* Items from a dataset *
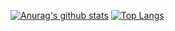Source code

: 
[![Anurag's github stats](https://github-readme-stats.vercel.app/api?username=Repeerc&show_icons=true)](https://github.com/anuraghazra/github-readme-stats/blob/master/docs/readme_cn.md)
[![Top Langs](https://github-readme-stats.vercel.app/api/top-langs/?username=Repeerc&layout=compact&hide=HTML,Java,css)](https://github.com/anuraghazra/github-readme-stats/blob/master/docs/readme_cn.md)


<!--
**Repeerc/Repeerc** is a ✨ _special_ ✨ repository because its `README.md` (this file) appears on your GitHub profile.

Here are some ideas to get you started:

- 🔭 I’m currently working on ...
- 🌱 I’m currently learning ...
- 👯 I’m looking to collaborate on ...
- 🤔 I’m looking for help with ...
- 💬 Ask me about ...
- 📫 How to reach me: ...
- 😄 Pronouns: ...
- ⚡ Fun fact: ...
-->
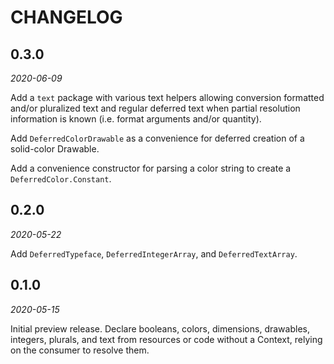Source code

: # CHANGELOG

## 0.3.0
_2020-06-09_

Add a `text` package with various text helpers allowing conversion formatted and/or pluralized text
and regular deferred text when partial resolution information is known (i.e. format arguments and/or
quantity).

Add `DeferredColorDrawable` as a convenience for deferred creation of a solid-color Drawable.

Add a convenience constructor for parsing a color string to create a `DeferredColor.Constant`.

## 0.2.0
_2020-05-22_

Add `DeferredTypeface`, `DeferredIntegerArray`, and `DeferredTextArray`.

## 0.1.0
_2020-05-15_

Initial preview release. Declare booleans, colors, dimensions, drawables, integers, plurals, and
text from resources or code without a Context, relying on the consumer to resolve them.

* PROBLEM TO SOLVE *
From the first line to the last, repeat the data above exactly and leave the pictures out.

* COMPLETED TASK *
Source code

: 
[![Anurag's github stats](https://github-readme-stats.vercel.app/api?username=Repeerc&show_icons=true)](https://github.com/anuraghazra/github-readme-stats/blob/master/docs/readme_cn.md)
[![Top Langs](https://github-readme-stats.vercel.app/api/top-langs/?username=Repeerc&layout=compact&hide=HTML,Java,css)](https://github.com/anuraghazra/github-readme-stats/blob/master/docs/readme_cn.md)


<!--
**Repeerc/Repeerc** is a ✨ _special_ ✨ repository because its `README.md` (this file) appears on your GitHub profile.

Here are some ideas to get you started:

- 🔭 I’m currently working on ...
- 🌱 I’m currently learning ...
- 👯 I’m looking to collaborate on ...
- 🤔 I’m looking for help with ...
- 💬 Ask me about ...
- 📫 How to reach me: ...
- 😄 Pronouns: ...
- ⚡ Fun fact: ...
-->
Source code

: # CHANGELOG

## 0.3.0
_2020-06-09_

Add a `text` package with various text helpers allowing conversion formatted and/or pluralized text
and regular deferred text when partial resolution information is known (i.e. format arguments and/or
quantity).

Add `DeferredColorDrawable` as a convenience for deferred creation of a solid-color Drawable.

Add a convenience constructor for parsing a color string to create a `DeferredColor.Constant`.

## 0.2.0
_2020-05-22_

Add `DeferredTypeface`, `DeferredIntegerArray`, and `DeferredTextArray`.

## 0.1.0
_2020-05-15_

Initial preview release. Declare booleans, colors, dimensions, drawables, integers, plurals, and
text from resources or code without a Context, relying on the consumer to resolve them.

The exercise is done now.